In April 2005, Salnikov won Second Prize and the CenE Bankiers Audience Award at the 7th International Franz Liszt Piano Competition in Utrecht. As part of these awards, he had the opportunity to concertise in the major cities of the Netherlands, Russia, China and Brazil. In 2006, Anton Salnikov, will play Schumann’s Piano Concerto with the Franz Liszt Hochschule Orchester of Weimar in Utrecht, Weimar and Paris (Évry), and has received invitations to perform in the Ukraine, Hungary, Ecuador, Georgia in the same year.

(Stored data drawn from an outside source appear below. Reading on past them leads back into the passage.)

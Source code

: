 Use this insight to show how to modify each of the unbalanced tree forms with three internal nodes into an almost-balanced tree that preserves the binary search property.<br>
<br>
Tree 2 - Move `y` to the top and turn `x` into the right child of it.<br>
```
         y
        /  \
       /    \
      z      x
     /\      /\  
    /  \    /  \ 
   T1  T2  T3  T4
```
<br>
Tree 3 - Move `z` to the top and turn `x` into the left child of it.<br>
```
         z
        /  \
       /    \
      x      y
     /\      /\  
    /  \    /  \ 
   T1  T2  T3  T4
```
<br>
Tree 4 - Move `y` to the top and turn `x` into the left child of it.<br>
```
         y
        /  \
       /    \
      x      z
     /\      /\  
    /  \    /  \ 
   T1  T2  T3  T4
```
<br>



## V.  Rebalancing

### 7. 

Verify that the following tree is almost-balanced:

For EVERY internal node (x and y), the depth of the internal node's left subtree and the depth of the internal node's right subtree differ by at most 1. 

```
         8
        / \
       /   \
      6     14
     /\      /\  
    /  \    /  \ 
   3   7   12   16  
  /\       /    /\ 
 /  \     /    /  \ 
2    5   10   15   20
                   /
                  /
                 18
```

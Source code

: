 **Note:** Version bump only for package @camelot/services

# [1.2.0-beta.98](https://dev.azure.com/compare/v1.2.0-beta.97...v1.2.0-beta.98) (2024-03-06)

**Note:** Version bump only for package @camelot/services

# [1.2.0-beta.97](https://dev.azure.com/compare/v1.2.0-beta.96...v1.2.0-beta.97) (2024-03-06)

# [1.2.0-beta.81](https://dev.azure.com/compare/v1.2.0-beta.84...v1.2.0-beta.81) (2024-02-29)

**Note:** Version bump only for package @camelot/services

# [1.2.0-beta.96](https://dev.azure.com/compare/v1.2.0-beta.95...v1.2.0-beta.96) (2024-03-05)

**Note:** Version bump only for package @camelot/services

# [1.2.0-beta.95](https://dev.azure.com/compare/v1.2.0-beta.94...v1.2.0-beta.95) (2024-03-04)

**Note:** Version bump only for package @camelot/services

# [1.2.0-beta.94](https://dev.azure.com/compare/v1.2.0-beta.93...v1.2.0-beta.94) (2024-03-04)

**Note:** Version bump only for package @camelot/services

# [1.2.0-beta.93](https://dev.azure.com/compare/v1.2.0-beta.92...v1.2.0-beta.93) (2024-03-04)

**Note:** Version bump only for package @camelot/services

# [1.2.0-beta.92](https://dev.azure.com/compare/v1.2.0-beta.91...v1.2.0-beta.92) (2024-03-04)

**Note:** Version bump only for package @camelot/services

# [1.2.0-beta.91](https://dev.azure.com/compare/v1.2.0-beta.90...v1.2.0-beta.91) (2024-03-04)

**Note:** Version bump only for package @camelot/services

Anton Salnikov began his professional training at the Moscow Central School of Music under professor Vera Gornostayeva. Since 1997, he has studied with professor Sergei Dorensky at the Moscow State Tchaikovsky Conservatory. He has won prizes at piano competitions in Andorra, Italy, Japan, Germany and Taiwan. In 2001 he attracted much attention by winning both the Chopin and Scarlatti Prizes at the International Piano Competition in Cologne. Salnikov, who has now had concert appearances in France, Germany, Spain, Italy, Japan and China, regularly concertises in Russia and has played with, amongst other orchestras, the National Symphony Orchestra for Radio and Television in Moscow.

Currently he is Profesor in Superior Nacional Conservatory of Music in Quito, Ecuador.